Where Should I Invest? Creating a Portfolio that Generates Social Capital
Before I get into today's blog, I just wanted to let you know that a podcast of an interview I conducted with Collin Glassco will be posted in the coming weeks. Collin is the founder and CEO of the Glassco Foundation. I interviewed him for a book I am currently researching on Strategic Philanthropy. This is my first foray into podcasting so learning as I go...
But onto a topic that has come up in recent conversations. What would a diversified portfolio look like if one of its objectives is to generate social capital?
Of course there would have to be charitable investments. Ideally ones that not only resonate with the individual, but also have greater impact on society. How do other businesses play into this portfolio?
Here are my thoughts - a social capital generating portfolio would include general revenue generating funds/shares/stocks. Some people feel that change can happen from the inside, so by holding a piece of an oil company's assets you are providing them with the means to make change. Fair enough. Others feel that social capital can only truly be generated by investing in companies that have society's interests at heart (i.e. green energy). That's fine too. Whatever the motivation, there should be some source of revenue generation in the portfolio.
The second piece would be investing in a social enterprise. I see social enterprises as companies that have social interests at the core of their business model. They are for-profit enterprises and can be in any industry.
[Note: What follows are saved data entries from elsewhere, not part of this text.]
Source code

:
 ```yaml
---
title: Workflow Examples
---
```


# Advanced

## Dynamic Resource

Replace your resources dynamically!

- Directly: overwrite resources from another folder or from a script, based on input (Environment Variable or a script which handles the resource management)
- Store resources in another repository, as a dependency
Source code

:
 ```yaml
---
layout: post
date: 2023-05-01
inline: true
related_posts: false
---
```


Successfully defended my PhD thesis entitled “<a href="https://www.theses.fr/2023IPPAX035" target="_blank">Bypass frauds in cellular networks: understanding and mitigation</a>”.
I was recently speaking with a woman who is looking at opening up a restaurant that is sourcing its food from local farmers. Her approach to seeking investors has been the traditional business model (except that she is only asking those who align with her personal values). Of course, as many of us know, investing in the restaurant business is high risk and therefore difficult to attract investors. We talked about her changing her message from restaurant investment to a community enterprise investment. By buying a share of her company you will not only be bringing a new eatery to her city, but you will be supporting other local businesses. Most specifically, your investment will provide a foundation for local farmers to continue to strengthen their own farms in the shadow of the major agri-businesses that are cropping up around North America.
Of course, this positioning only works with those who already have a social bend. But if you are reading this blog my guess is you have already given some thought to the idea.
The final piece of the social generating portfolio is charity (as mentioned above). Charitable investments do not have to be to a specific sector or organization to have meaningful impact. The most important thing about your charitable investments (aside from the fact that they align with your values) is that you know where your money is going and how you can best get it there.